— PROVIDED RECORDS —

........

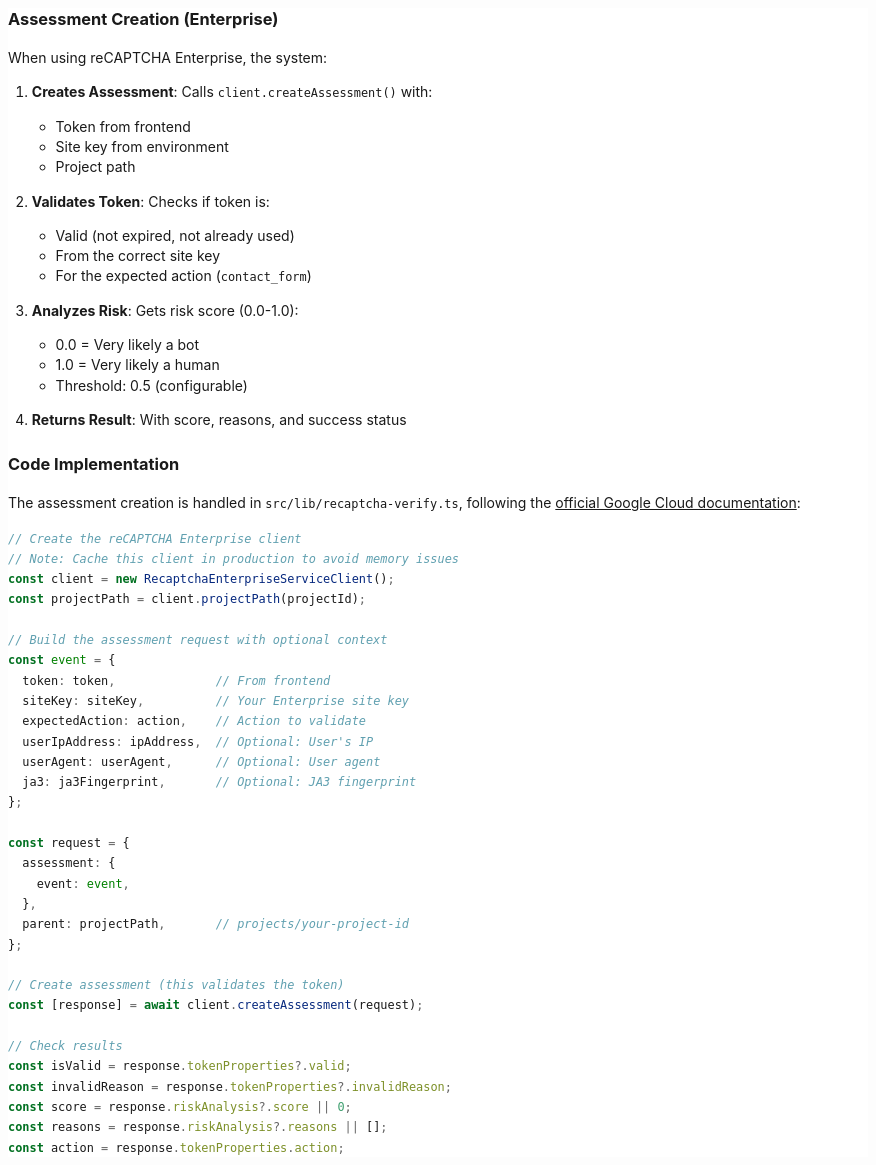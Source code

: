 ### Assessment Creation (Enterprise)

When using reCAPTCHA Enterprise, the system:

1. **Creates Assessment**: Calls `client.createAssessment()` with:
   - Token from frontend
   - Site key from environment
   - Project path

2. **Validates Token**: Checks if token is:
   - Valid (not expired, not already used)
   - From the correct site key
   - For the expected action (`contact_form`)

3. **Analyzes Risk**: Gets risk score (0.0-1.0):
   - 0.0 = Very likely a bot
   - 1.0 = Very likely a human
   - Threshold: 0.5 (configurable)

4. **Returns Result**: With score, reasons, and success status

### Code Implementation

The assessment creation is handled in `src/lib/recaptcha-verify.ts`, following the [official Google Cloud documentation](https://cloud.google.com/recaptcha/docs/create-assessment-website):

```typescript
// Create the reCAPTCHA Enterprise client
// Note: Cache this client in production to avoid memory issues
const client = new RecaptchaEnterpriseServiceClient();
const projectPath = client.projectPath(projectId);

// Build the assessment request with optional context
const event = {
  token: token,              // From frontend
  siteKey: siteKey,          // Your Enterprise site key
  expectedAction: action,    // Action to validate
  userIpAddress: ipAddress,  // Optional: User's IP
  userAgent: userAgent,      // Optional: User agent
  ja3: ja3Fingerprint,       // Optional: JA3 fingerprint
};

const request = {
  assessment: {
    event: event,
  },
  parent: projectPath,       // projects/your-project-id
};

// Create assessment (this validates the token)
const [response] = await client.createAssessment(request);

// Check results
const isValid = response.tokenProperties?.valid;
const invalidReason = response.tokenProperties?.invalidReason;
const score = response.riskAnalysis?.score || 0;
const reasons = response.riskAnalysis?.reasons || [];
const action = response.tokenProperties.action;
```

........

— TO DO —
Line count for "reasons": count the lines of the records above that contain it and give only the number.

— WRITTEN SOLUTION —
2